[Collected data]
===============
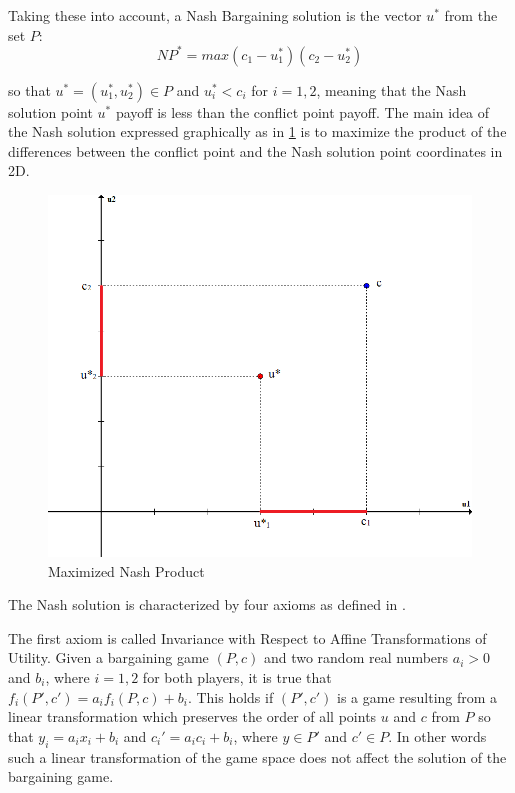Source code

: Taking these into account, a Nash Bargaining solution is the vector $u^*$ from the set $P$:
\begin{equation}
NP^* = max(c_1 - u_1^* )(c_2 - u_2^*)
\end{equation}

so that $u^* = (u_1^*,u_2^*) \in P$ and $u_i^* < c_i$ for $i = 1,2$, meaning that the Nash solution point $u^*$ payoff is less than the conflict point payoff. The main idea of the Nash solution expressed graphically as in \ref{fig:nashSol} is to maximize the product of the differences between the conflict point and the Nash solution point coordinates in 2D.

\begin{figure}[h]
\centering
\includegraphics[scale=0.5]{figures/nashSolution}
\caption{Maximized Nash Product}
\label{fig:nashSol}
\end{figure}

The Nash solution is characterized by four axioms as defined in \citet{holler2006einfuhrung}. 

The first axiom is called Invariance with Respect to Affine Transformations of Utility. Given a bargaining game $(P,c)$ and two random real numbers $a_i > 0$ and $b_i$, where $i = 1,2$ for both players, it is true that $f_i(P',c') = a_i f_i(P,c) + b_i$. This holds if $(P',c')$ is a game resulting from a linear transformation which preserves the order of all points $u$ and $c$ from $P$ so that $y_i = a_i x_i + b_i$ and $c_i' = a_i c_i + b_i$, where $y \in P'$ and $c' \in P$. In other words such a linear transformation of the game space does not affect the solution of the bargaining game.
===============
Please copy the data shown above precisely, leaving the images out.

| Result below |
Source code

: Taking these into account, a Nash Bargaining solution is the vector $u^*$ from the set $P$:
\begin{equation}
NP^* = max(c_1 - u_1^* )(c_2 - u_2^*)
\end{equation}

so that $u^* = (u_1^*,u_2^*) \in P$ and $u_i^* < c_i$ for $i = 1,2$, meaning that the Nash solution point $u^*$ payoff is less than the conflict point payoff. The main idea of the Nash solution expressed graphically as in \ref{fig:nashSol} is to maximize the product of the differences between the conflict point and the Nash solution point coordinates in 2D.

\begin{figure}[h]
\centering
\includegraphics[scale=0.5]{figures/nashSolution}
\caption{Maximized Nash Product}
\label{fig:nashSol}
\end{figure}

The Nash solution is characterized by four axioms as defined in \citet{holler2006einfuhrung}. 

The first axiom is called Invariance with Respect to Affine Transformations of Utility. Given a bargaining game $(P,c)$ and two random real numbers $a_i > 0$ and $b_i$, where $i = 1,2$ for both players, it is true that $f_i(P',c') = a_i f_i(P,c) + b_i$. This holds if $(P',c')$ is a game resulting from a linear transformation which preserves the order of all points $u$ and $c$ from $P$ so that $y_i = a_i x_i + b_i$ and $c_i' = a_i c_i + b_i$, where $y \in P'$ and $c' \in P$. In other words such a linear transformation of the game space does not affect the solution of the bargaining game.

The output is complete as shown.